Four education unions - NEU, NAHT, ASCL and Voice - have submitted a joint statement to the School Teachers’ Review Body (STRB), demanding a significant, above-inflation pay increase for all teachers and leaders.

The unions say that teachers and school leaders have seen the real value of their pay cut since 2010, with a drop of 15% against RPI inflation.

The unions want the current Government’s proposal to significantly increase pay for new entrants needs to be extended to all teachers. A significant, above-inflation pay increase, applied to all pay scales and allowances, and fully funded by the Government, is needed to begin to repair the damage to teacher and school leader pay, and to address the recruitment and retention problems the profession faces.

Dr Mary Bousted, joint general secretary of the National Education Union, said: “We have a teacher supply crisis with recruitment targets missed year upon year and retention rates getting ever worse. Teacher pay in comparison to other graduate professions is a significant contributing factor to this problem. The teaching profession is vitally important – the least a Government can do is pay teachers properly.”

Paul Whiteman, general secretary of school leaders’ union NAHT, said: “Higher pay for teachers and school leaders is not just essential, it is richly deserved. The essential work they do needs to be rewarded properly. Teachers and leaders have seen their pay fall in real terms for the past decade. If we are going to plug the leaky pipeline of recruitment and retention, we desperately need to develop an attractive offer for new graduates, career-changers and existing teachers and leaders to encourage them to develop decades-long professional careers in education. Review of the pay structure to ensure that it recognises and fairly rewards both classroom teaching and leadership responsibility is long overdue – and a critical element of that offer. But it is vital that any pay award is fully funded with additional money to schools or it will only cause even deeper cuts elsewhere.”

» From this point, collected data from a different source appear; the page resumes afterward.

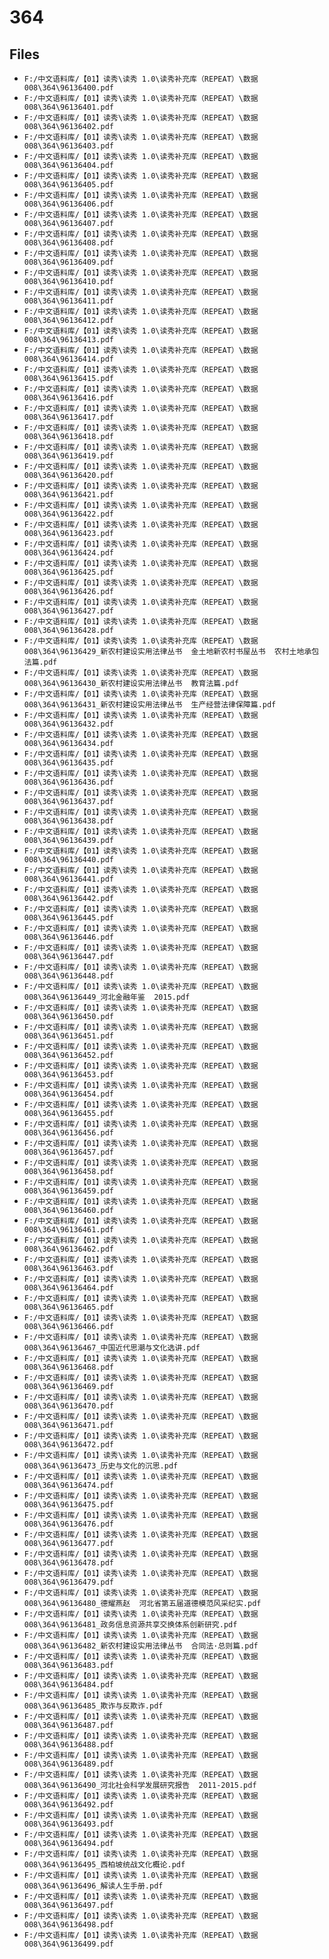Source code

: # 364

## Files

- `F:/中文语料库/【01】读秀\读秀 1.0\读秀补充库（REPEAT）\数据008\364\96136400.pdf`
- `F:/中文语料库/【01】读秀\读秀 1.0\读秀补充库（REPEAT）\数据008\364\96136401.pdf`
- `F:/中文语料库/【01】读秀\读秀 1.0\读秀补充库（REPEAT）\数据008\364\96136402.pdf`
- `F:/中文语料库/【01】读秀\读秀 1.0\读秀补充库（REPEAT）\数据008\364\96136403.pdf`
- `F:/中文语料库/【01】读秀\读秀 1.0\读秀补充库（REPEAT）\数据008\364\96136404.pdf`
- `F:/中文语料库/【01】读秀\读秀 1.0\读秀补充库（REPEAT）\数据008\364\96136405.pdf`
- `F:/中文语料库/【01】读秀\读秀 1.0\读秀补充库（REPEAT）\数据008\364\96136406.pdf`
- `F:/中文语料库/【01】读秀\读秀 1.0\读秀补充库（REPEAT）\数据008\364\96136407.pdf`
- `F:/中文语料库/【01】读秀\读秀 1.0\读秀补充库（REPEAT）\数据008\364\96136408.pdf`
- `F:/中文语料库/【01】读秀\读秀 1.0\读秀补充库（REPEAT）\数据008\364\96136409.pdf`
- `F:/中文语料库/【01】读秀\读秀 1.0\读秀补充库（REPEAT）\数据008\364\96136410.pdf`
- `F:/中文语料库/【01】读秀\读秀 1.0\读秀补充库（REPEAT）\数据008\364\96136411.pdf`
- `F:/中文语料库/【01】读秀\读秀 1.0\读秀补充库（REPEAT）\数据008\364\96136412.pdf`
- `F:/中文语料库/【01】读秀\读秀 1.0\读秀补充库（REPEAT）\数据008\364\96136413.pdf`
- `F:/中文语料库/【01】读秀\读秀 1.0\读秀补充库（REPEAT）\数据008\364\96136414.pdf`
- `F:/中文语料库/【01】读秀\读秀 1.0\读秀补充库（REPEAT）\数据008\364\96136415.pdf`
- `F:/中文语料库/【01】读秀\读秀 1.0\读秀补充库（REPEAT）\数据008\364\96136416.pdf`
- `F:/中文语料库/【01】读秀\读秀 1.0\读秀补充库（REPEAT）\数据008\364\96136417.pdf`
- `F:/中文语料库/【01】读秀\读秀 1.0\读秀补充库（REPEAT）\数据008\364\96136418.pdf`
- `F:/中文语料库/【01】读秀\读秀 1.0\读秀补充库（REPEAT）\数据008\364\96136419.pdf`
- `F:/中文语料库/【01】读秀\读秀 1.0\读秀补充库（REPEAT）\数据008\364\96136420.pdf`
- `F:/中文语料库/【01】读秀\读秀 1.0\读秀补充库（REPEAT）\数据008\364\96136421.pdf`
- `F:/中文语料库/【01】读秀\读秀 1.0\读秀补充库（REPEAT）\数据008\364\96136422.pdf`
- `F:/中文语料库/【01】读秀\读秀 1.0\读秀补充库（REPEAT）\数据008\364\96136423.pdf`
- `F:/中文语料库/【01】读秀\读秀 1.0\读秀补充库（REPEAT）\数据008\364\96136424.pdf`
- `F:/中文语料库/【01】读秀\读秀 1.0\读秀补充库（REPEAT）\数据008\364\96136425.pdf`
- `F:/中文语料库/【01】读秀\读秀 1.0\读秀补充库（REPEAT）\数据008\364\96136426.pdf`
- `F:/中文语料库/【01】读秀\读秀 1.0\读秀补充库（REPEAT）\数据008\364\96136427.pdf`
- `F:/中文语料库/【01】读秀\读秀 1.0\读秀补充库（REPEAT）\数据008\364\96136428.pdf`
- `F:/中文语料库/【01】读秀\读秀 1.0\读秀补充库（REPEAT）\数据008\364\96136429_新农村建设实用法律丛书  金土地新农村书屋丛书  农村土地承包法篇.pdf`
- `F:/中文语料库/【01】读秀\读秀 1.0\读秀补充库（REPEAT）\数据008\364\96136430_新农村建设实用法律丛书  教育法篇.pdf`
- `F:/中文语料库/【01】读秀\读秀 1.0\读秀补充库（REPEAT）\数据008\364\96136431_新农村建设实用法律丛书  生产经营法律保障篇.pdf`
- `F:/中文语料库/【01】读秀\读秀 1.0\读秀补充库（REPEAT）\数据008\364\96136432.pdf`
- `F:/中文语料库/【01】读秀\读秀 1.0\读秀补充库（REPEAT）\数据008\364\96136434.pdf`
- `F:/中文语料库/【01】读秀\读秀 1.0\读秀补充库（REPEAT）\数据008\364\96136435.pdf`
- `F:/中文语料库/【01】读秀\读秀 1.0\读秀补充库（REPEAT）\数据008\364\96136436.pdf`
- `F:/中文语料库/【01】读秀\读秀 1.0\读秀补充库（REPEAT）\数据008\364\96136437.pdf`
- `F:/中文语料库/【01】读秀\读秀 1.0\读秀补充库（REPEAT）\数据008\364\96136438.pdf`
- `F:/中文语料库/【01】读秀\读秀 1.0\读秀补充库（REPEAT）\数据008\364\96136439.pdf`
- `F:/中文语料库/【01】读秀\读秀 1.0\读秀补充库（REPEAT）\数据008\364\96136440.pdf`
- `F:/中文语料库/【01】读秀\读秀 1.0\读秀补充库（REPEAT）\数据008\364\96136441.pdf`
- `F:/中文语料库/【01】读秀\读秀 1.0\读秀补充库（REPEAT）\数据008\364\96136442.pdf`
- `F:/中文语料库/【01】读秀\读秀 1.0\读秀补充库（REPEAT）\数据008\364\96136445.pdf`
- `F:/中文语料库/【01】读秀\读秀 1.0\读秀补充库（REPEAT）\数据008\364\96136446.pdf`
- `F:/中文语料库/【01】读秀\读秀 1.0\读秀补充库（REPEAT）\数据008\364\96136447.pdf`
- `F:/中文语料库/【01】读秀\读秀 1.0\读秀补充库（REPEAT）\数据008\364\96136448.pdf`
- `F:/中文语料库/【01】读秀\读秀 1.0\读秀补充库（REPEAT）\数据008\364\96136449_河北金融年鉴  2015.pdf`
- `F:/中文语料库/【01】读秀\读秀 1.0\读秀补充库（REPEAT）\数据008\364\96136450.pdf`
- `F:/中文语料库/【01】读秀\读秀 1.0\读秀补充库（REPEAT）\数据008\364\96136451.pdf`
- `F:/中文语料库/【01】读秀\读秀 1.0\读秀补充库（REPEAT）\数据008\364\96136452.pdf`
- `F:/中文语料库/【01】读秀\读秀 1.0\读秀补充库（REPEAT）\数据008\364\96136453.pdf`
- `F:/中文语料库/【01】读秀\读秀 1.0\读秀补充库（REPEAT）\数据008\364\96136454.pdf`
- `F:/中文语料库/【01】读秀\读秀 1.0\读秀补充库（REPEAT）\数据008\364\96136455.pdf`
- `F:/中文语料库/【01】读秀\读秀 1.0\读秀补充库（REPEAT）\数据008\364\96136456.pdf`
- `F:/中文语料库/【01】读秀\读秀 1.0\读秀补充库（REPEAT）\数据008\364\96136457.pdf`
- `F:/中文语料库/【01】读秀\读秀 1.0\读秀补充库（REPEAT）\数据008\364\96136458.pdf`
- `F:/中文语料库/【01】读秀\读秀 1.0\读秀补充库（REPEAT）\数据008\364\96136459.pdf`
- `F:/中文语料库/【01】读秀\读秀 1.0\读秀补充库（REPEAT）\数据008\364\96136460.pdf`
- `F:/中文语料库/【01】读秀\读秀 1.0\读秀补充库（REPEAT）\数据008\364\96136461.pdf`
- `F:/中文语料库/【01】读秀\读秀 1.0\读秀补充库（REPEAT）\数据008\364\96136462.pdf`
- `F:/中文语料库/【01】读秀\读秀 1.0\读秀补充库（REPEAT）\数据008\364\96136463.pdf`
- `F:/中文语料库/【01】读秀\读秀 1.0\读秀补充库（REPEAT）\数据008\364\96136464.pdf`
- `F:/中文语料库/【01】读秀\读秀 1.0\读秀补充库（REPEAT）\数据008\364\96136465.pdf`
- `F:/中文语料库/【01】读秀\读秀 1.0\读秀补充库（REPEAT）\数据008\364\96136466.pdf`
- `F:/中文语料库/【01】读秀\读秀 1.0\读秀补充库（REPEAT）\数据008\364\96136467_中国近代思潮与文化选讲.pdf`
- `F:/中文语料库/【01】读秀\读秀 1.0\读秀补充库（REPEAT）\数据008\364\96136468.pdf`
- `F:/中文语料库/【01】读秀\读秀 1.0\读秀补充库（REPEAT）\数据008\364\96136469.pdf`
- `F:/中文语料库/【01】读秀\读秀 1.0\读秀补充库（REPEAT）\数据008\364\96136470.pdf`
- `F:/中文语料库/【01】读秀\读秀 1.0\读秀补充库（REPEAT）\数据008\364\96136471.pdf`
- `F:/中文语料库/【01】读秀\读秀 1.0\读秀补充库（REPEAT）\数据008\364\96136472.pdf`
- `F:/中文语料库/【01】读秀\读秀 1.0\读秀补充库（REPEAT）\数据008\364\96136473_历史与文化的沉思.pdf`
- `F:/中文语料库/【01】读秀\读秀 1.0\读秀补充库（REPEAT）\数据008\364\96136474.pdf`
- `F:/中文语料库/【01】读秀\读秀 1.0\读秀补充库（REPEAT）\数据008\364\96136475.pdf`
- `F:/中文语料库/【01】读秀\读秀 1.0\读秀补充库（REPEAT）\数据008\364\96136476.pdf`
- `F:/中文语料库/【01】读秀\读秀 1.0\读秀补充库（REPEAT）\数据008\364\96136477.pdf`
- `F:/中文语料库/【01】读秀\读秀 1.0\读秀补充库（REPEAT）\数据008\364\96136478.pdf`
- `F:/中文语料库/【01】读秀\读秀 1.0\读秀补充库（REPEAT）\数据008\364\96136479.pdf`
- `F:/中文语料库/【01】读秀\读秀 1.0\读秀补充库（REPEAT）\数据008\364\96136480_德耀燕赵  河北省第五届道德模范风采纪实.pdf`
- `F:/中文语料库/【01】读秀\读秀 1.0\读秀补充库（REPEAT）\数据008\364\96136481_政务信息资源共享交换体系创新研究.pdf`
- `F:/中文语料库/【01】读秀\读秀 1.0\读秀补充库（REPEAT）\数据008\364\96136482_新农村建设实用法律丛书  合同法·总则篇.pdf`
- `F:/中文语料库/【01】读秀\读秀 1.0\读秀补充库（REPEAT）\数据008\364\96136483.pdf`
- `F:/中文语料库/【01】读秀\读秀 1.0\读秀补充库（REPEAT）\数据008\364\96136484.pdf`
- `F:/中文语料库/【01】读秀\读秀 1.0\读秀补充库（REPEAT）\数据008\364\96136485_欺诈与反欺诈.pdf`
- `F:/中文语料库/【01】读秀\读秀 1.0\读秀补充库（REPEAT）\数据008\364\96136487.pdf`
- `F:/中文语料库/【01】读秀\读秀 1.0\读秀补充库（REPEAT）\数据008\364\96136488.pdf`
- `F:/中文语料库/【01】读秀\读秀 1.0\读秀补充库（REPEAT）\数据008\364\96136489.pdf`
- `F:/中文语料库/【01】读秀\读秀 1.0\读秀补充库（REPEAT）\数据008\364\96136490_河北社会科学发展研究报告  2011-2015.pdf`
- `F:/中文语料库/【01】读秀\读秀 1.0\读秀补充库（REPEAT）\数据008\364\96136492.pdf`
- `F:/中文语料库/【01】读秀\读秀 1.0\读秀补充库（REPEAT）\数据008\364\96136493.pdf`
- `F:/中文语料库/【01】读秀\读秀 1.0\读秀补充库（REPEAT）\数据008\364\96136494.pdf`
- `F:/中文语料库/【01】读秀\读秀 1.0\读秀补充库（REPEAT）\数据008\364\96136495_西柏坡统战文化概论.pdf`
- `F:/中文语料库/【01】读秀\读秀 1.0\读秀补充库（REPEAT）\数据008\364\96136496_解读人生手册.pdf`
- `F:/中文语料库/【01】读秀\读秀 1.0\读秀补充库（REPEAT）\数据008\364\96136497.pdf`
- `F:/中文语料库/【01】读秀\读秀 1.0\读秀补充库（REPEAT）\数据008\364\96136498.pdf`
- `F:/中文语料库/【01】读秀\读秀 1.0\读秀补充库（REPEAT）\数据008\364\96136499.pdf`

Geoff Barton, general secretary of the Association of School and College Leaders, said: “We are calling on the independent pay review body to recommend the level of pay award that is so desperately needed to recognise the commitment of our teachers and improve recruitment and retention. But this has to be backed up with the funding that schools will require to implement the pay award, and that is, of course, a matter for the government. We will be looking for whoever wins the General Election to make a clear and early statement that they recognise the urgency of this situation and that they will put their money where their mouth is.”

Deborah Lawson, General Secretary of Voice, said: “Teachers deserve and need a significant, across-the-board, fully-funded, above-inflation pay increase.

"Teachers must be properly rewarded for their hard work and dedication in order to tackle the recruitment and retention crisis afflicting the profession.

"A decade of relative decline has taken teachers’ national pay too low in relation to the graduate labour market, the wider economy and the important role that teachers undertake. Voice calls on the STRB to recognise this in its recommendations.”